Course Home
Syllabus
Lectures
Project
Bibliography
Software



CS 236601: Information Retrieval and Digital Libraries

Software

There are many software packages which provide various information indexing and retrieval functionality. This is a (partial) list of relevant software programs which are publicly available. Most of these programs are either covered by the GPL or other Open Source variant licenses.

Please note that the software categories are often blurred and a software package may rightfully belong to more than one group. For example, many search engine packages a web crawler.

For the software used in this course, please see the Project page.

Search Engines

Harvest
Harvest is a system to collect information and make them searchable using a Web interface. Harvest can collect information on internet using HTTP, FTP, NNTP, and local files. Supported formats HTML, DVI, PS, fulltext, mail, man pages, news, troff, WordPerfect, C sources, and many more. Adding support for new format is easy due to Harvest's modular design.
Harvest-ng
Harvest-NG is a set of tools for building a standards-compliant Web crawler. It is implemented in Perl, and can provide a complete resource discovery system, along with a modular structure which allows others to easily customise the system to their own needs.
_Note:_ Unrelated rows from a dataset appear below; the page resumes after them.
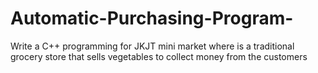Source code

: # Automatic-Purchasing-Program-
Write a C++ programming for JKJT mini market where is a traditional grocery store that sells vegetables to collect money from the customers
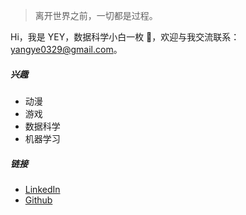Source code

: > 离开世界之前，一切都是过程。

Hi，我是 YEY，数据科学小白一枚 👻，欢迎与我交流联系：<yangye0329@gmail.com>。

##### 兴趣

* 动漫
* 游戏
* 数据科学
* 机器学习

##### 链接

* [LinkedIn](https://www.linkedin.com/in/ye-andy-yang-7a879988/)
* [Github](https://github.com/Andy-TK)
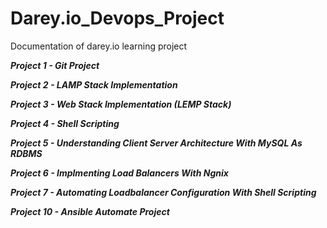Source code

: # Darey.io_Devops_Project
Documentation of darey.io learning project 

***Project 1 - Git Project***

***Project 2 - LAMP Stack Implementation***

***Project 3 - Web Stack Implementation (LEMP Stack)***

***Project 4 - Shell Scripting***

***Project 5 - Understanding Client Server Architecture With MySQL As RDBMS***

***Project 6 - Implmenting Load Balancers With Ngnix***

***Project 7 - Automating Loadbalancer Configuration With Shell Scripting***

***Project 10 - Ansible Automate Project***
The development of Harvest-NG was started as an attempt to preserve the strong features of the Harvest architecture, but to allow more rapid developing and prototyping from a cleaner, better structured codebase.
LiSEn
A Little Search Engine for niche topics.
Autojot
Autojot lets you index and search every Web page you view so you can find things again later.
ht-dig
ht://Dig is a world-wide-web search system for an intranet or small internet.
ASPSeek
ASPSeek is an Internet search engine, written in C++ using the STL library. It consists of an indexing robot, a search daemon, and a CGI search frontend.
Webglimpse
Webglimpse is the spider and manager for the files to be indexed by glimpse.
Alkaline
Alkaline is a full-featured standalone search and index server. The spider is a fully remote indexing daemon which includes support for all standards like robots.txt and "skip" meta tags, and allows multiple distinct configurations and search groups (searching many different sites from your server), including complex regexp indexing paths, authentification, filters for various document formats, XML-based online management and statistics, mrtg-compatible perf numbers, and more.
ESSE
ESSE (Efficient Site Search Engine) is a search engine for Web sites which is based on the PostgreSQL database engine. You can choose extensions for searchable documents, and you can fully customize the output of queries. It is configurable, and allows you to speed up the search by using statistic keywords instead of searching through the full document.
Sintrasearch
Sintrasearch is a robust and stable search engine, used for intranet sites.

Web Crawlers

Webbase
webbase is an internet web crawler based on a MySQL database. It is available as a command line program or as a library (shared or static).
Larbin
Larbin is an HTTP Web crawler with an easy interface that runs under Linux. It can fetch more than 5 million pages a day on a standard PC (with a good network).
wget
Wget is a freely available network utility to retrieve files from the World Wide Web using HTTP and FTP, the two most widely used Internet protocols. It works non-interactively, thus enabling work in the background, after having logged off.
FWget
FWget allows you to download Web sites. It is based on wget, which has serious problems processing huge sites. FWget uses hash tables to avoid such performance problems.
pagesucker
Pagesucker downloads a web page from a remote web server. A list of webservers, paths and output filename can be passed on the command-line or in a file.
Parallel URL fetcher
puf is a tool that can be used to download single files or mirror entire servers. It is similar to GNU wget (and has a partly-compatible command line), but has the ability to do many downloads in parallel. This is very useful if you have a high-bandwidth Internet connection.
httpr
httpr is a Perl script to recursively download entire Web sites or parts of Web sites. Given an URL, httpr will download the URL and all files/images (on the same site) linked to within the URL.
Sirobot
Sirobot is a Perl script that downloads Web pages recursively. The main advantage over wget is its ability to get them concurrently, and is able to continue aborted downloads and convert absolute links to relative ones. It uses curses, can do HTTPS, and has a pattern-matching filter to prevent you from downloading the whole Internet.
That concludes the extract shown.